Il viaggio nella giungla di Mowgli: una moderna parabola ambientalista

«Il cucciolo di uomo senza un popolo che riunì la giungla». Cinquant’anni dopo il capolavoro dell’animazione Disney (fu l’ultimo film prodotto in prima persona da Walt che morì durante la lavorazione) torna al cinema il “libro” ispirato ai racconti del premio Nobel per la letteratura Rudyard Kipling. E torna per restarci, per lasciare un segno, per affiancarsi al suo predecessore e non per prenderne il posto.

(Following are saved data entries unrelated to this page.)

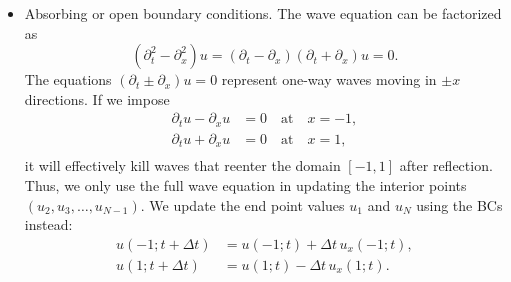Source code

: \documentclass[11pt]{article}
\begin{document}
\begin{itemize}
  \item Absorbing or open boundary conditions.
    The wave equation can be factorized as
    \begin{equation}
      \left(\partial_{t}^{2} - \partial_{x}^{2}\right)u = \left(\partial_{t} - \partial_{x}\right)\left(\partial_{t} + \partial_{x}\right)u = 0.
    \end{equation}
    The equations $(\partial_{t} \pm \partial_{x})u = 0$ represent one-way waves moving in $\pm x$ directions.
    If we impose
    \begin{equation}
      \begin{aligned}
        \partial_{t}u - \partial_{x}u &= 0 \quad\text{at}\quad x = -1,\\
        \partial_{t}u + \partial_{x}u &= 0 \quad\text{at}\quad x = 1,\\
      \end{aligned}
    \end{equation}
    it will effectively kill waves that reenter the domain $[-1, 1]$ after reflection.
    Thus, we only use the full wave equation in updating the interior points $(u_{2}, u_{3}, \ldots, u_{N-1})$.  
    We update the end point values $u_{1}$ and $u_{N}$ using the BCs instead:
    \begin{equation}
      \begin{aligned}
        u(-1; t + \Delta t) &= u(-1; t) + \Delta t\,u_{x}(-1; t),\\
        u(1; t + \Delta t) &= u(1; t) - \Delta t\,u_{x}(1; t).\\
      \end{aligned}
    \end{equation}

\end{itemize}
\end{document}
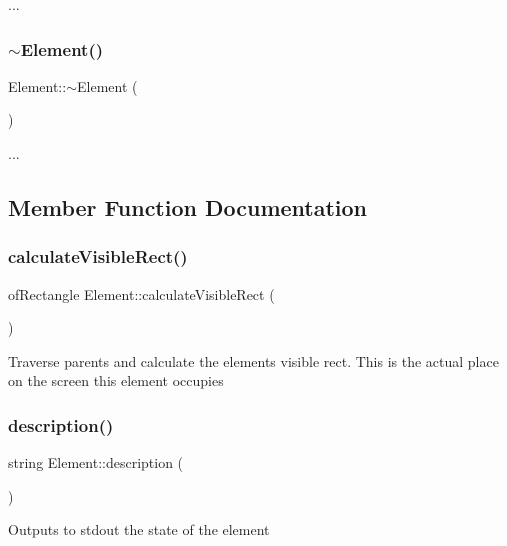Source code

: ... \mbox{\label{class_element_a13d54ba9c08b6bec651402f1c2bb002c}} 
\subsubsection{\texorpdfstring{$\sim$\+Element()}{~Element()}}
{\footnotesize\ttfamily Element\+::$\sim$\+Element (\begin{DoxyParamCaption}{ }\end{DoxyParamCaption})}

... 

\subsection{Member Function Documentation}
\mbox{\label{class_element_a2dd48722ec3678bf52a9693dc0c11d13}} 
\subsubsection{\texorpdfstring{calculate\+Visible\+Rect()}{calculateVisibleRect()}}
{\footnotesize\ttfamily of\+Rectangle Element\+::calculate\+Visible\+Rect (\begin{DoxyParamCaption}{ }\end{DoxyParamCaption})}

Traverse parents and calculate the elements visible rect. This is the actual place on the screen this element occupies \mbox{\label{class_element_a8523a191a02721936d5fe6a0e77c0120}} 
\subsubsection{\texorpdfstring{description()}{description()}}
{\footnotesize\ttfamily string Element\+::description (\begin{DoxyParamCaption}{ }\end{DoxyParamCaption})}

Outputs to stdout the state of the element \mbox{\label{class_element_a37c9abed5bec87d9ce0a5e74fb872f34}} 
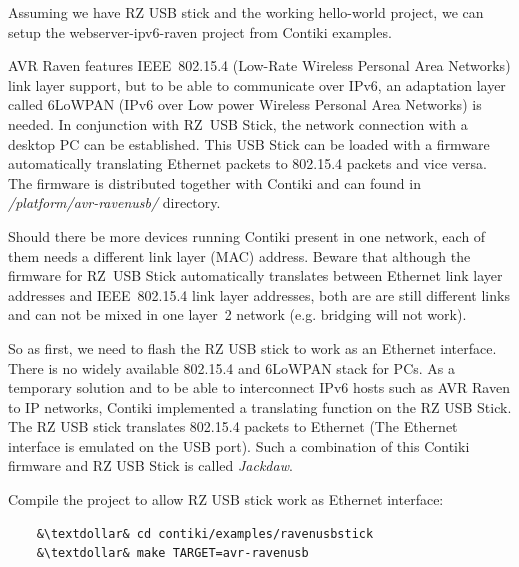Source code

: \documentclass{article}
\begin{document}
Assuming we have RZ USB stick and the working hello-world project,
we can setup the webserver-ipv6-raven project from Contiki examples.

AVR Raven features IEEE~802.15.4 (Low-Rate Wireless Personal Area Networks) link layer support,
but to be able to communicate over IPv6, an adaptation layer called
6LoWPAN (IPv6 over Low power Wireless Personal Area Networks) is needed.
In conjunction with RZ~USB Stick, the network connection with a desktop PC can be established.
This USB Stick can be loaded with a firmware automatically translating
Ethernet packets to 802.15.4 packets and vice versa.
The firmware is distributed together with Contiki and
can found in {\it{/platform/avr-ravenusb/}} directory.

Should there be more devices running Contiki present in one network,
each of them needs a different link layer (MAC) address.
Beware that although the firmware for RZ~USB Stick automatically translates
between Ethernet link layer addresses and IEEE~802.15.4 link layer
addresses, both are are still different links and can not be mixed in one
layer~2 network (e.g. bridging will not work).

So as first, we need to flash the RZ USB stick to work as an Ethernet interface.
There is no widely available 802.15.4 and 6LoWPAN stack for PCs.
As a temporary solution and to be able to interconnect IPv6 hosts such as AVR Raven to IP networks,
Contiki implemented a translating function on the RZ USB Stick.
The RZ USB stick translates 802.15.4 packets to Ethernet (The Ethernet interface is emulated on the USB port).
Such a combination of this Contiki firmware and RZ USB Stick is called {\it{Jackdaw}}.

Compile the project to allow RZ USB stick work as Ethernet interface:
\begin{lstlisting}
	&\textdollar& cd contiki/examples/ravenusbstick
	&\textdollar& make TARGET=avr-ravenusb
\end{lstlisting}
\end{document}
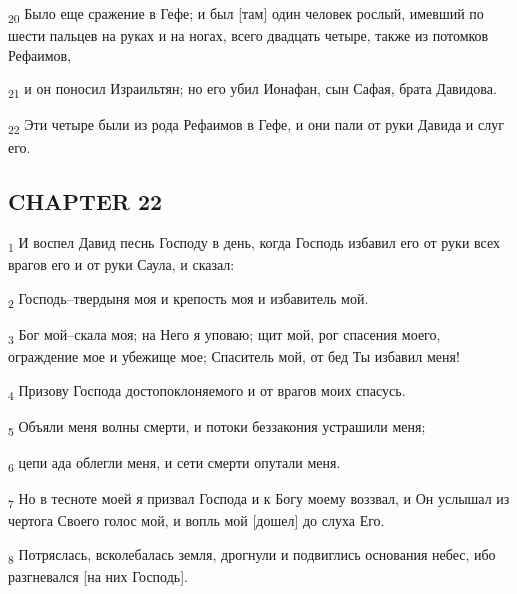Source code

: \begin{tcolorbox}
\textsubscript{20} Было еще сражение в Гефе; и был [там] один человек рослый, имевший по шести пальцев на руках и на ногах, всего двадцать четыре, также из потомков Рефаимов,
\end{tcolorbox}
\begin{tcolorbox}
\textsubscript{21} и он поносил Израильтян; но его убил Ионафан, сын Сафая, брата Давидова.
\end{tcolorbox}
\begin{tcolorbox}
\textsubscript{22} Эти четыре были из рода Рефаимов в Гефе, и они пали от руки Давида и слуг его.
\end{tcolorbox}
\subsection{CHAPTER 22}
\begin{tcolorbox}
\textsubscript{1} И воспел Давид песнь Господу в день, когда Господь избавил его от руки всех врагов его и от руки Саула, и сказал:
\end{tcolorbox}
\begin{tcolorbox}
\textsubscript{2} Господь--твердыня моя и крепость моя и избавитель мой.
\end{tcolorbox}
\begin{tcolorbox}
\textsubscript{3} Бог мой--скала моя; на Него я уповаю; щит мой, рог спасения моего, ограждение мое и убежище мое; Спаситель мой, от бед Ты избавил меня!
\end{tcolorbox}
\begin{tcolorbox}
\textsubscript{4} Призову Господа достопоклоняемого и от врагов моих спасусь.
\end{tcolorbox}
\begin{tcolorbox}
\textsubscript{5} Объяли меня волны смерти, и потоки беззакония устрашили меня;
\end{tcolorbox}
\begin{tcolorbox}
\textsubscript{6} цепи ада облегли меня, и сети смерти опутали меня.
\end{tcolorbox}
\begin{tcolorbox}
\textsubscript{7} Но в тесноте моей я призвал Господа и к Богу моему воззвал, и Он услышал из чертога Своего голос мой, и вопль мой [дошел] до слуха Его.
\end{tcolorbox}
\begin{tcolorbox}
\textsubscript{8} Потряслась, всколебалась земля, дрогнули и подвиглись основания небес, ибо разгневался [на них Господь].
\end{tcolorbox}
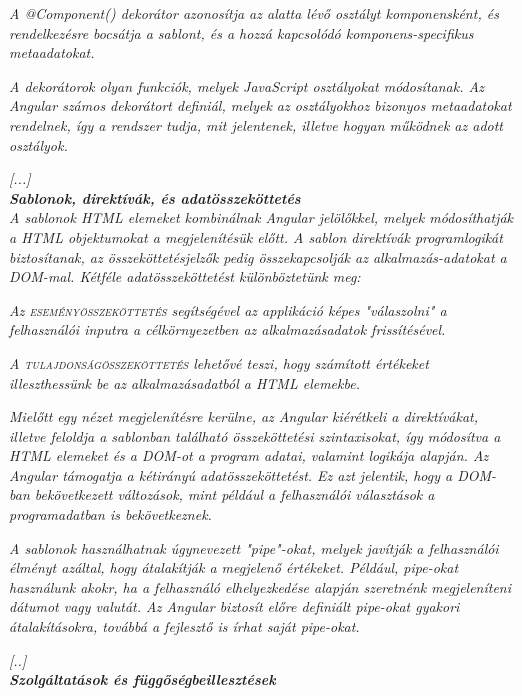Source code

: \textit{A @Component() dekorátor azonosítja az alatta lévő osztályt komponensként, és rendelkezésre bocsátja a sablont, és a hozzá kapcsolódó komponens-specifikus metaadatokat.}

\textit{A dekorátorok olyan funkciók, melyek JavaScript osztályokat módosítanak. Az Angular számos dekorátort definiál, melyek az osztályokhoz bizonyos metaadatokat rendelnek, így a rendszer tudja, mit jelentenek, illetve hogyan működnek az adott osztályok.}

\textit{[...]}\\

\noindent\textit{\textbf{Sablonok, direktívák, és adatösszeköttetés}}\\

\textit{A sablonok HTML elemeket kombinálnak Angular jelölőkkel, melyek módosíthatják a HTML objektumokat a megjelenítésük előtt. A sablon direktívák programlogikát biztosítanak, az összeköttetésjelzők pedig összekapcsolják az alkalmazás-adatokat a DOM-mal. Kétféle adatösszeköttetést különböztetünk meg:}

\textit{Az \textsc{eseményösszeköttetés} segítségével az applikáció képes "válaszolni" a felhasználói inputra a célkörnyezetben az alkalmazásadatok frissítésével.}

\textit{A \textsc{tulajdonságösszeköttetés} lehetővé teszi, hogy számított értékeket illeszthessünk be az alkalmazásadatból a HTML elemekbe.}

\textit{Mielőtt egy nézet megjelenítésre kerülne, az Angular kiérétkeli a direktívákat, illetve feloldja a sablonban található összeköttetési szintaxisokat, így módosítva a HTML elemeket és a DOM-ot a program adatai, valamint logikája alapján. Az Angular támogatja a kétirányú adatösszeköttetést. Ez azt jelentik, hogy a DOM-ban bekövetkezett változások, mint például a felhasználói választások a programadatban is bekövetkeznek.}

\textit{A sablonok használhatnak úgynevezett "pipe"-okat, melyek javítják a felhasználói élményt azáltal, hogy átalakítják a megjelenő értékeket. Például, pipe-okat használunk akokr, ha a felhasználó elhelyezkedése alapján szeretnénk megjeleníteni dátumot vagy valutát. Az Angular biztosít előre definiált pipe-okat gyakori átalakításokra, továbbá a fejlesztő is írhat saját pipe-okat.}

\textit{[..]}\\

\noindent\textit{\textbf{Szolgáltatások és függőségbeillesztések}}\\

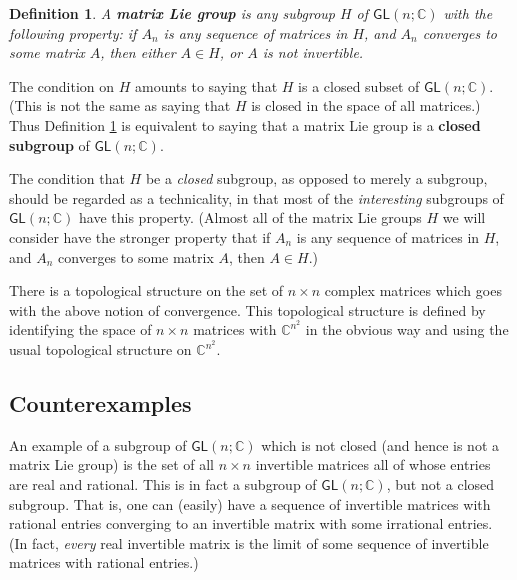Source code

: \documentclass{amsbook}
\theoremstyle{plain}
\newtheorem{definition}[theorem]{Definition}
\numberwithin{equation}{chapter}
\numberwithin{theorem}{chapter}
\begin{document}
\begin{definition}
\label{matrix.group}A \textbf{matrix Lie group} is any subgroup $H$ of
$\mathsf{GL}(n;\mathbb{C})$ with the following property: if $A_{n}$ is any
sequence of matrices in $H$, and $A_{n}$ converges to some matrix $A$, then
either $A\in H$, or $A$ is not invertible.
\end{definition}

The condition on $H$ amounts to saying that $H$ is a closed subset of
$\mathsf{GL}(n;\mathbb{C})$. (This is not the same as saying that $H$ is
closed in the space of all matrices.) Thus Definition \ref{matrix.group} is
equivalent to saying that a matrix Lie group is a \textbf{closed subgroup} of
$\mathsf{GL}(n;\mathbb{C})$.

The condition that $H$ be a \textit{closed} subgroup, as opposed to merely a
subgroup, should be regarded as a technicality, in that most of the
\textit{interesting} subgroups of $\mathsf{GL}(n;\mathbb{C})$ have this
property. (Almost all of the matrix Lie groups $H$ we will consider have the
stronger property that if $A_{n}$ is any sequence of matrices in $H$, and
$A_{n}$ converges to some matrix $A$, then $A\in H$.)

There is a topological structure on the set of $n\times n$ complex matrices
which goes with the above notion of convergence. This topological structure is
defined by identifying the space of $n\times n$ matrices with $\mathbb{C}%
^{n^{2}}$ in the obvious way and using the usual topological structure on
$\mathbb{C}^{n^{2}}$.

\subsection{Counterexamples}

An example of a subgroup of $\mathsf{GL}(n;\mathbb{C})$ which is not closed
(and hence is not a matrix Lie group) is the set of all $n\times n$ invertible
matrices all of whose entries are real and rational. This is in fact a
subgroup of $\mathsf{GL}(n;\mathbb{C})$, but not a closed subgroup. That is,
one can (easily) have a sequence of invertible matrices with rational entries
converging to an invertible matrix with some irrational entries. (In fact,
\textit{every} real invertible matrix is the limit of some sequence of
invertible matrices with rational entries.)
\end{document}
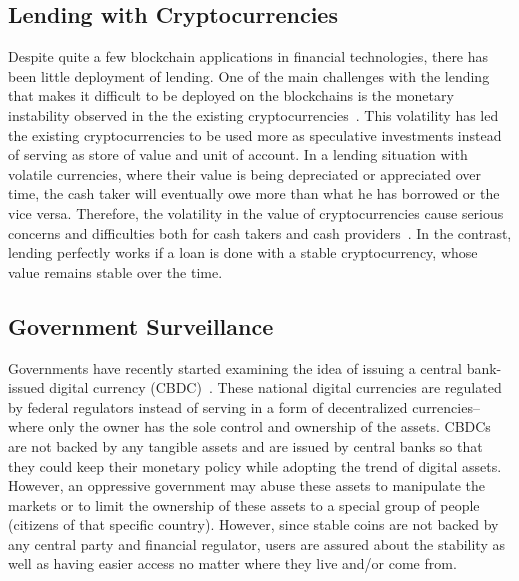 \subsection{Lending with Cryptocurrencies}
Despite quite a few blockchain applications in financial technologies, there has been little deployment of lending. One of the main challenges with the lending that makes it difficult to be deployed on the blockchains is the monetary instability observed in the the existing cryptocurrencies~\cite{okoyetoward}. This volatility has led the existing cryptocurrencies to be used more as speculative investments instead of serving as store of value and unit of account. In a lending situation with volatile currencies, where their value is being depreciated or appreciated over time, the cash taker will eventually owe more than what he has borrowed or the vice versa. Therefore, the volatility in the value of cryptocurrencies cause serious concerns and difficulties both for cash takers and cash providers~\cite{okoyetoward}. In the contrast, lending perfectly works if a loan is done with a stable cryptocurrency, whose value remains stable over the time.

\subsection{Government Surveillance}

Governments have recently started examining  the idea of issuing a central bank-issued digital currency (CBDC)~\cite{barrdear2016macroeconomics}. These national digital currencies are regulated by federal regulators instead of serving in a form of decentralized currencies-- where only the owner has the sole control and ownership of the assets. CBDCs are not backed by any tangible assets and are issued by central banks so that they could keep their monetary policy while adopting the trend of digital assets. However, an oppressive government may abuse these assets to manipulate the markets or to limit the ownership of these assets to  a special group of people (\eg citizens of that specific country). However, since stable coins are not backed by any central party and financial regulator, users are assured about the stability as well as having easier access no matter where they live and/or come from.



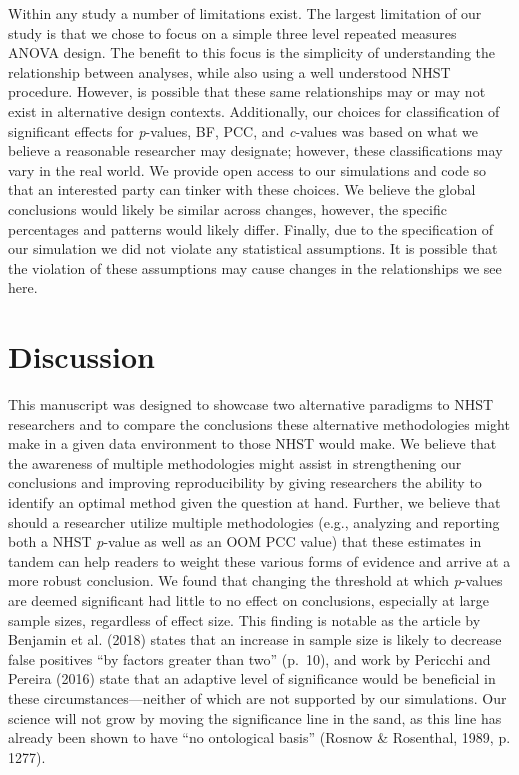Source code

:\documentclass[english,mask,man]{apa6}
\theoremstyle{definition}
\theoremstyle{definition}
\theoremstyle{definition}
\theoremstyle{remark}
\begin{document}
Within any study a number of limitations exist. The largest limitation
of our study is that we chose to focus on a simple three level repeated
measures ANOVA design. The benefit to this focus is the simplicity of
understanding the relationship between analyses, while also using a well
understood NHST procedure. However, is possible that these same
relationships may or may not exist in alternative design contexts.
Additionally, our choices for classification of significant effects for
\emph{p}-values, BF, PCC, and \emph{c}-values was based on what we
believe a reasonable researcher may designate; however, these
classifications may vary in the real world. We provide open access to
our simulations and code so that an interested party can tinker with
these choices. We believe the global conclusions would likely be similar
across changes, however, the specific percentages and patterns would
likely differ. Finally, due to the specification of our simulation we
did not violate any statistical assumptions. It is possible that the
violation of these assumptions may cause changes in the relationships we
see here.

\section{Discussion}\label{discussion}

This manuscript was designed to showcase two alternative paradigms to
NHST researchers and to compare the conclusions these alternative
methodologies might make in a given data environment to those NHST would
make. We believe that the awareness of multiple methodologies might
assist in strengthening our conclusions and improving reproducibility by
giving researchers the ability to identify an optimal method given the
question at hand. Further, we believe that should a researcher utilize
multiple methodologies (e.g., analyzing and reporting both a NHST
\emph{p}-value as well as an OOM PCC value) that these estimates in
tandem can help readers to weight these various forms of evidence and
arrive at a more robust conclusion. We found that changing the threshold
at which \emph{p}-values are deemed significant had little to no effect
on conclusions, especially at large sample sizes, regardless of effect
size. This finding is notable as the article by Benjamin et al. (2018)
states that an increase in sample size is likely to decrease false
positives \enquote{by factors greater than two} (p.~10), and work by
Pericchi and Pereira (2016) state that an adaptive level of significance
would be beneficial in these circumstances---neither of which are not
supported by our simulations. Our science will not grow by moving the
significance line in the sand, as this line has already been shown to
have \enquote{no ontological basis} (Rosnow \& Rosenthal, 1989, p.
1277).
\end{document}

Girato in “live-action”, con un’opera imponente di computer grafica, che permette la presenza contemporanea sullo schermo del personaggio “umano” del piccolo Mowgli e la ricostruzione digitale di tutto il resto (ambienti e animali) Il libro della giungla diretto da Jon Favreau (regista di due Iron Man) non è un semplice remake ma è piuttosto un passaggio di testimone alle nuove generazioni che entrano in contatto con quel classico pubblicato ormai 120 anni fa.

Favreau compie un’operazione complessa, perché difficile era rinnovare il “messaggio” senza stravolgere l’originale, senza andare incontro a imbarazzanti confronti. E la chiave per la riuscita sta – come detto – nella continuità. Anzi nel desiderio di riavvicinarsi all’originale che in qualche maniera era stato “edulcorato” da Walt Disney nella versione animata per avvicinarsi alle famiglie.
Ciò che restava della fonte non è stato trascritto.